Jun 272020
 

It has become a sickeningly predictable event: someone says something that upsets the unthinking unteachable mob, and then they – and pretty much anyone even tangentially associated with them – issues some sort of public apology. The apology is usually a combination of lame and embarrassing. But does it actually appease the mob?

Survey Sez: Nope.

Does apologizing work? An empirical test of the conventional wisdom

Overall, the evidence presented here suggests that the effects of an apology are close to neutral or negative depending on the context and the demographic group. If this is the case, we may wonder why public officials do in fact so often ask for forgiveness in the face of controversy. It is possible that they apologize in order to receive better coverage from the media or even to make a story go away. In one experiment, individuals judging performances in a presidential debate were influenced by the nature of commentary they watched after the fact when compared to a control group not exposed to the opinions of pundits (Fridkin et al., 2007). Likewise, if an individual apologizes for a comment that the media finds offensive, future coverage of that individual may be better than it otherwise would be.

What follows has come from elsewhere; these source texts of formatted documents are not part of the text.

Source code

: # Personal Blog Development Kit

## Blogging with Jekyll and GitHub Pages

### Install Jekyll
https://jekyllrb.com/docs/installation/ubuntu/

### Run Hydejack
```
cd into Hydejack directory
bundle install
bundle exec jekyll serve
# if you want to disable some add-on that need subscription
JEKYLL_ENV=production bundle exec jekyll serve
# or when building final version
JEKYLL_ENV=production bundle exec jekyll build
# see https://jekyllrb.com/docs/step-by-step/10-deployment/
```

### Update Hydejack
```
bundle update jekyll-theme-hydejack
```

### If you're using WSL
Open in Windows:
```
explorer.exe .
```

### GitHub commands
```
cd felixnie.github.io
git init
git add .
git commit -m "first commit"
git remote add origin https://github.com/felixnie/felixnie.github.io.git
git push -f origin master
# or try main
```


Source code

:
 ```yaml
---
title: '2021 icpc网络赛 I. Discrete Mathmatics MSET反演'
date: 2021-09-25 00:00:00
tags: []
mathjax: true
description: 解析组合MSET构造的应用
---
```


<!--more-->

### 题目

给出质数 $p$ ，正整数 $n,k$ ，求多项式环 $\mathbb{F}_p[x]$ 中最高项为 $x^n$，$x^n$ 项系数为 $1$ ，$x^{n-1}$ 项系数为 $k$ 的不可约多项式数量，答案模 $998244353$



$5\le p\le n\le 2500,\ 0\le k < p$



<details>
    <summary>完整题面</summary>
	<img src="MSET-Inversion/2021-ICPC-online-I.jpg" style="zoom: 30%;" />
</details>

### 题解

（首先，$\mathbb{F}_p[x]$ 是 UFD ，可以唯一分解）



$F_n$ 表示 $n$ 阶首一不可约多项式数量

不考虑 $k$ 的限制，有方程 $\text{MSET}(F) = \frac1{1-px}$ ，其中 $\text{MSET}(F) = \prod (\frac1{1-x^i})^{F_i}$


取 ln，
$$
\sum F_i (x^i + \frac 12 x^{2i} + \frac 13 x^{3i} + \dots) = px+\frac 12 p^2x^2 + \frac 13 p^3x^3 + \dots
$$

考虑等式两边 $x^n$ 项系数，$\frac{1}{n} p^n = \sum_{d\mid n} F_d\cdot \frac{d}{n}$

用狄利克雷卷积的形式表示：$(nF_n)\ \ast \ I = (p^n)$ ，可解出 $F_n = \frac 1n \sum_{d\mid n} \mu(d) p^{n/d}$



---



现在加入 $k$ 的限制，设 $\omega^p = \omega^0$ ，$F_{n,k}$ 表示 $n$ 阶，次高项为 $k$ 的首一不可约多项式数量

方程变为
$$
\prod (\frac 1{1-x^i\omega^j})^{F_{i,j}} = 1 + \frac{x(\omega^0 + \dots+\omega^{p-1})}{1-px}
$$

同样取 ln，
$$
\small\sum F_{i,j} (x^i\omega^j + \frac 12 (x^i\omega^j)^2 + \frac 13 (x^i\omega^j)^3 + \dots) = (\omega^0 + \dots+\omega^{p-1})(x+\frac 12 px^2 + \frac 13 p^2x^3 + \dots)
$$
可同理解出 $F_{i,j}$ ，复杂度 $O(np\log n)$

This requires the assumption that while members of the public are hostile or indifferent to those who apologize, members of the media will provide better coverage of an individual who shows repentance. There may be little reason to assume that this is the case, however, especially considering that most of the media lean to the left (Groseclose & Milyo, 2005; Groseclose, 2011) and that liberals in this study appear to be those most likely to want to punish individuals for apologizing.

Emphasis mine.

Sometimes people do or say some reprehensible things, and in those cases an apology *may* be appropriate… *if* the person in question is actually sorry for what they did. And “sorry” because they realize they did/said something bad, not because they’re being forced into an apology. But then, it certainly seems like the bulk of the calls for public struggle sessions these days are driven not because someone did something objectively bad, but because they did or said something “offensive” (example: the artist who recently groveled because racists were tearing her down for having painted herself as a comic book superhero… with a *tan*). In which case an apology is not just bad for the apologizer, it’s bad for society in that it helps to feed the beast of fascistic cancel culture. Respond some other way.